El hombre giró en una calle lateral, en la que un grupo
de niños ruidosos y alborotados estaban jugando. El color de la caja que llevaba
los atrajo y quisieron saber qué había en ella. Uno de ellos intentó quitársela.
Con el instinto de proteger su pertenencia y único sustento, resistió, gritó a los
niños y los insultó. Un policía que pasaba la esquina y vio que él era la causa
del disturbio, lo sacudió brutalmente agarrándolo del cuello; pero, al percatarse
de que era ciego, moderó bastante sus ganas de aporrearlo y lo mandó a seguir su
ruta.
Siguió caminando bajo el sol.
Durante su vagabundeo sin rumbo, giró en una calle en
la que había monstruosos vehículos eléctricos tronando de acá para allá, haciendo
sonar campanas salvajes y literalmente temblar el suelo bajo sus pies en su tremendo
impulso.
Empezó a cruzar la calle.
Entonces ocurrió algo, algo horrible que hizo que las
mujeres se desmayaran y que los más fuertes de los hombres que lo presenciaron se
pusieron enfermos y se marearon. Los labios del conductor de la locomotora se pusieron
tan grises como su cara, o sea de un gris ceniciento, y se puso a temblar y a tambalear
del esfuerzo sobrehumano que había tenido que hacer para parar su vehículo.

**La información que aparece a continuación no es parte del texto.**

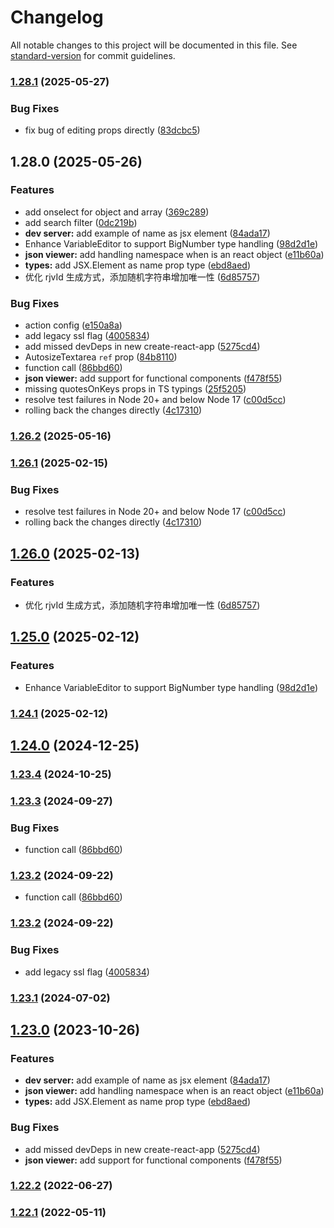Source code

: # Changelog

All notable changes to this project will be documented in this file. See [standard-version](https://github.com/conventional-changelog/standard-version) for commit guidelines.

### [1.28.1](https://github.com/cloudsquid/react-json-view/compare/v1.28.0...v1.28.1) (2025-05-27)


### Bug Fixes

* fix bug of editing props directly ([83dcbc5](https://github.com/cloudsquid/react-json-view/commit/83dcbc5257829042f7af238d0b057e7bcbc1ad82))

## 1.28.0 (2025-05-26)


### Features

* add onselect for object and array ([369c289](https://github.com/cloudsquid/react-json-view/commit/369c2893b72e525a66ae85b20d09ce91ec900703))
* add search filter ([0dc219b](https://github.com/cloudsquid/react-json-view/commit/0dc219bdc3eaefb67def3a230333a05048cc7cbd))
* **dev server:** add example of name as jsx element ([84ada17](https://github.com/cloudsquid/react-json-view/commit/84ada17617ad1df0e748e5cf6383f9cdcefa6e02))
* Enhance VariableEditor to support BigNumber type handling ([98d2d1e](https://github.com/cloudsquid/react-json-view/commit/98d2d1e508f7121f46c2513435949a69454a75bf))
* **json viewer:** add handling namespace when is an react object ([e11b60a](https://github.com/cloudsquid/react-json-view/commit/e11b60af87fa1755554cb5c846d1d49ea12d131e))
* **types:** add JSX.Element as name prop type ([ebd8aed](https://github.com/cloudsquid/react-json-view/commit/ebd8aed8246742ebc41776a8a0bb489b8e711138))
* 优化 rjvId 生成方式，添加随机字符串增加唯一性 ([6d85757](https://github.com/cloudsquid/react-json-view/commit/6d85757b6e51ddb9c7cbf4f99c9688cf965bd90f))


### Bug Fixes

* action config ([e150a8a](https://github.com/cloudsquid/react-json-view/commit/e150a8a91dc655e583bc43939b0a64affa0c3bdd))
* add legacy ssl flag ([4005834](https://github.com/cloudsquid/react-json-view/commit/4005834bb4234ddfdef66f2173a53a686641cb21))
* add missed devDeps in new create-react-app ([5275cd4](https://github.com/cloudsquid/react-json-view/commit/5275cd446f7d4202b06f4a0d048092066a6b5f5b))
* AutosizeTextarea `ref` prop ([84b8110](https://github.com/cloudsquid/react-json-view/commit/84b8110b3ee2872ce937439f02275645fb7d17a9))
* function call ([86bbd60](https://github.com/cloudsquid/react-json-view/commit/86bbd60caef8d80b812a45c8ea9326df62fcb02f))
* **json viewer:** add support for functional components ([f478f55](https://github.com/cloudsquid/react-json-view/commit/f478f55aa2b9dbe730f9638485d9c584ccbbcc45))
* missing quotesOnKeys props in TS typings ([25f5205](https://github.com/cloudsquid/react-json-view/commit/25f5205f78663a37610295268bf3f7c669592681))
* resolve test failures in Node 20+ and below Node 17 ([c00d5cc](https://github.com/cloudsquid/react-json-view/commit/c00d5cc907c6200b6c7d9076c9e4a0a0bb8433b6))
* rolling back the changes directly ([4c17310](https://github.com/cloudsquid/react-json-view/commit/4c173108ffc74974864ff8dbb845f5d4c24caed4))

### [1.26.2](https://github.com/microlinkhq/react-json-view/compare/v1.26.1...v1.26.2) (2025-05-16)

### [1.26.1](https://github.com/microlinkhq/react-json-view/compare/v1.26.0...v1.26.1) (2025-02-15)


### Bug Fixes

* resolve test failures in Node 20+ and below Node 17 ([c00d5cc](https://github.com/microlinkhq/react-json-view/commit/c00d5cc907c6200b6c7d9076c9e4a0a0bb8433b6))
* rolling back the changes directly ([4c17310](https://github.com/microlinkhq/react-json-view/commit/4c173108ffc74974864ff8dbb845f5d4c24caed4))

## [1.26.0](https://github.com/microlinkhq/react-json-view/compare/v1.25.0...v1.26.0) (2025-02-13)


### Features

* 优化 rjvId 生成方式，添加随机字符串增加唯一性 ([6d85757](https://github.com/microlinkhq/react-json-view/commit/6d85757b6e51ddb9c7cbf4f99c9688cf965bd90f))

## [1.25.0](https://github.com/microlinkhq/react-json-view/compare/v1.24.1...v1.25.0) (2025-02-12)


### Features

* Enhance VariableEditor to support BigNumber type handling ([98d2d1e](https://github.com/microlinkhq/react-json-view/commit/98d2d1e508f7121f46c2513435949a69454a75bf))

### [1.24.1](https://github.com/microlinkhq/react-json-view/compare/v1.24.0...v1.24.1) (2025-02-12)

## [1.24.0](https://github.com/microlinkhq/react-json-view/compare/v1.23.4...v1.24.0) (2024-12-25)

### [1.23.4](https://github.com/microlinkhq/react-json-view/compare/v1.23.3...v1.23.4) (2024-10-25)

### [1.23.3](https://github.com/microlinkhq/react-json-view/compare/v1.23.2...v1.23.3) (2024-09-27)


### Bug Fixes

* function call ([86bbd60](https://github.com/microlinkhq/react-json-view/commit/86bbd60caef8d80b812a45c8ea9326df62fcb02f))

### [1.23.2](https://github.com/microlinkhq/react-json-view/compare/v1.23.1...v1.23.2) (2024-09-22)

- function call ([86bbd60](https://github.com/microlinkhq/react-json-view/commit/86bbd60caef8d80b812a45c8ea9326df62fcb02f))

### [1.23.2](https://github.com/microlinkhq/react-json-view/compare/v1.23.1...v1.23.2) (2024-09-22)

### Bug Fixes

- add legacy ssl flag ([4005834](https://github.com/microlinkhq/react-json-view/commit/4005834bb4234ddfdef66f2173a53a686641cb21))

### [1.23.1](https://github.com/microlinkhq/react-json-view/compare/v1.23.0...v1.23.1) (2024-07-02)

## [1.23.0](https://github.com/microlinkhq/react-json-view/compare/v1.22.2...v1.23.0) (2023-10-26)

### Features

- **dev server:** add example of name as jsx element ([84ada17](https://github.com/microlinkhq/react-json-view/commit/84ada17617ad1df0e748e5cf6383f9cdcefa6e02))
- **json viewer:** add handling namespace when is an react object ([e11b60a](https://github.com/microlinkhq/react-json-view/commit/e11b60af87fa1755554cb5c846d1d49ea12d131e))
- **types:** add JSX.Element as name prop type ([ebd8aed](https://github.com/microlinkhq/react-json-view/commit/ebd8aed8246742ebc41776a8a0bb489b8e711138))

### Bug Fixes

- add missed devDeps in new create-react-app ([5275cd4](https://github.com/microlinkhq/react-json-view/commit/5275cd446f7d4202b06f4a0d048092066a6b5f5b))
- **json viewer:** add support for functional components ([f478f55](https://github.com/microlinkhq/react-json-view/commit/f478f55aa2b9dbe730f9638485d9c584ccbbcc45))

### [1.22.2](https://github.com/microlinkhq/react-json-view/compare/v1.22.1...v1.22.2) (2022-06-27)

### [1.22.1](https://github.com/microlinkhq/react-json-view/compare/v1.22.0...v1.22.1) (2022-05-11)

¿De dónde salió la multitud tan de repente, como si
fuera por arte de magia? Chicos corriendo, hombres y mujeres arrancándose de sus
vehículos para ver este espeluznante espectáculo: médicos apresurándose en calesas
como guiados por la Providencia.
Y el horror creció cuando la multitud reconoció en la
figura muerta y aplastada a uno de los hombres más ricos, más valiosos y más influyentes
de la ciudad, un hombre conocido por su prudencia y previsión. ¿Cómo había podido
ser alcanzado por una fatalidad tan terrible? Tenía prisa, después de haber salido
con retraso de su trabajo para reunirse con su familia, que, una hora o dos más
tarde, iba a viajar a su casa de verano en la costa atlántica. Con la prisa, no
se dio cuenta de que otro coche venía en sentido contrario, y la común y terrible
escena se repitió.
El ciego no supo la razón del alboroto. Había cruzado
la calle, y ahí estaba, avanzando y dando traspiés bajo el sol, arrastrando sus
pies a lo largo del bordillo.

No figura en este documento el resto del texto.